_EXERCISE DIRECTIONS:_ Transcribe the stretch of entries below from the line with "Disabling this functionality" through the line with "Currently on Alliance", exactly and with both ends included; leave out all other lines.
---*---
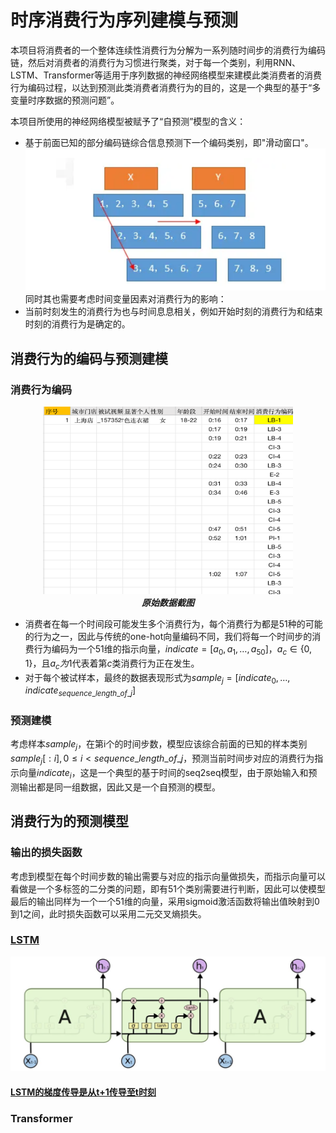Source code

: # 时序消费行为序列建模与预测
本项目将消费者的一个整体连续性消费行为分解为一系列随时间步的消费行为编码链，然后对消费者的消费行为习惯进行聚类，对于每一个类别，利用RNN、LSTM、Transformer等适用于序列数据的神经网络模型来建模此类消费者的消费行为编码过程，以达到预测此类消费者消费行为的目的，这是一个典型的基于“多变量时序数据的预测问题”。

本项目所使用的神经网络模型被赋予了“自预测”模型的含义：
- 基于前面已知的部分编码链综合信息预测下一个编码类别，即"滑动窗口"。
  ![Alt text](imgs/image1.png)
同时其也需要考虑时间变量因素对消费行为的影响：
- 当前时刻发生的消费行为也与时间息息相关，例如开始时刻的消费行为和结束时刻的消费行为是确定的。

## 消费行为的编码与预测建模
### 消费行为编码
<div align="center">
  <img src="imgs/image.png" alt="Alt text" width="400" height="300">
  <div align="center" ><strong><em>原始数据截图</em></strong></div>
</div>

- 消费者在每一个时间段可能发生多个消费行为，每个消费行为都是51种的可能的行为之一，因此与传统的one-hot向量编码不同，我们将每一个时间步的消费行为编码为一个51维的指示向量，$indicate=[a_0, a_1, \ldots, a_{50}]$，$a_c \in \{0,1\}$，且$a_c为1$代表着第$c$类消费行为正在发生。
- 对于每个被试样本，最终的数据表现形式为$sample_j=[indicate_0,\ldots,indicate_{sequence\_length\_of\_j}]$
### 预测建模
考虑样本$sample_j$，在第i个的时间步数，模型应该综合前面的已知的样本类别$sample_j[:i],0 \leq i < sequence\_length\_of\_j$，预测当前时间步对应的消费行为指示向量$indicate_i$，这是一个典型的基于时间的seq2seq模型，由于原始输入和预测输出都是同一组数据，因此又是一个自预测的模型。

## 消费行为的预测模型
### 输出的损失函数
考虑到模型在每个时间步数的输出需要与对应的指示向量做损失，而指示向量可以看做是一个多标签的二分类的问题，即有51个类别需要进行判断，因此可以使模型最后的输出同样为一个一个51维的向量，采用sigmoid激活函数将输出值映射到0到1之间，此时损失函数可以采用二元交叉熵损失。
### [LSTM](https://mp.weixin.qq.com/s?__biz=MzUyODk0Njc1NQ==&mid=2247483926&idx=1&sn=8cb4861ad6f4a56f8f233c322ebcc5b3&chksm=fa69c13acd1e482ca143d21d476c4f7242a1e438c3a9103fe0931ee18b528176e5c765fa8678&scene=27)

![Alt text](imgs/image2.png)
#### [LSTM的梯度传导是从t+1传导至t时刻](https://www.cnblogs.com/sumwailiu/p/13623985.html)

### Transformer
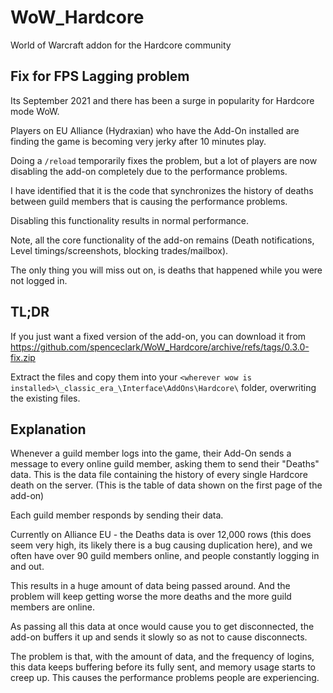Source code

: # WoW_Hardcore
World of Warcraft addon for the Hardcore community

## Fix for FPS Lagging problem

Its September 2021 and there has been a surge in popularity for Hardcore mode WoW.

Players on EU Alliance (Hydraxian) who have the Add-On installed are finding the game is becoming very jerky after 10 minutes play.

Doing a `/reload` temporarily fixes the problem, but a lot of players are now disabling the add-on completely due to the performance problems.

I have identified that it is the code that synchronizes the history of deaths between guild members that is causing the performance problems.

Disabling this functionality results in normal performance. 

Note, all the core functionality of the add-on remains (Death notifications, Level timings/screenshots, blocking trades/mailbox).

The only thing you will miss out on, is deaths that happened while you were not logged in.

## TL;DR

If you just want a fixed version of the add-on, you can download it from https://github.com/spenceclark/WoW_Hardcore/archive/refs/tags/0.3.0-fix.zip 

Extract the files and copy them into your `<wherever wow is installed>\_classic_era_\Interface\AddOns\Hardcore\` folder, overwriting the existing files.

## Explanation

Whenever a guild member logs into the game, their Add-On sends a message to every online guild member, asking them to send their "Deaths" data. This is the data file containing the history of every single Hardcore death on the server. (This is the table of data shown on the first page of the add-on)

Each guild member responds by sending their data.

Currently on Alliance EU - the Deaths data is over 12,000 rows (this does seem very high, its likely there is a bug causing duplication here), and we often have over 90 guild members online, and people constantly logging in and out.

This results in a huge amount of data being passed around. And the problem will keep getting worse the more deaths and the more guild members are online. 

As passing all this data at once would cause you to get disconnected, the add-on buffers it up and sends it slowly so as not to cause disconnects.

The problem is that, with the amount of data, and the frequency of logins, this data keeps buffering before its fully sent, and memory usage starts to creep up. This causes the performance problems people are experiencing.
---*---
_YOUR RESPONSE:_
Disabling this functionality results in normal performance. 

Note, all the core functionality of the add-on remains (Death notifications, Level timings/screenshots, blocking trades/mailbox).

The only thing you will miss out on, is deaths that happened while you were not logged in.

## TL;DR

If you just want a fixed version of the add-on, you can download it from https://github.com/spenceclark/WoW_Hardcore/archive/refs/tags/0.3.0-fix.zip 

Extract the files and copy them into your `<wherever wow is installed>\_classic_era_\Interface\AddOns\Hardcore\` folder, overwriting the existing files.

## Explanation

Whenever a guild member logs into the game, their Add-On sends a message to every online guild member, asking them to send their "Deaths" data. This is the data file containing the history of every single Hardcore death on the server. (This is the table of data shown on the first page of the add-on)

Each guild member responds by sending their data.

Currently on Alliance EU - the Deaths data is over 12,000 rows (this does seem very high, its likely there is a bug causing duplication here), and we often have over 90 guild members online, and people constantly logging in and out.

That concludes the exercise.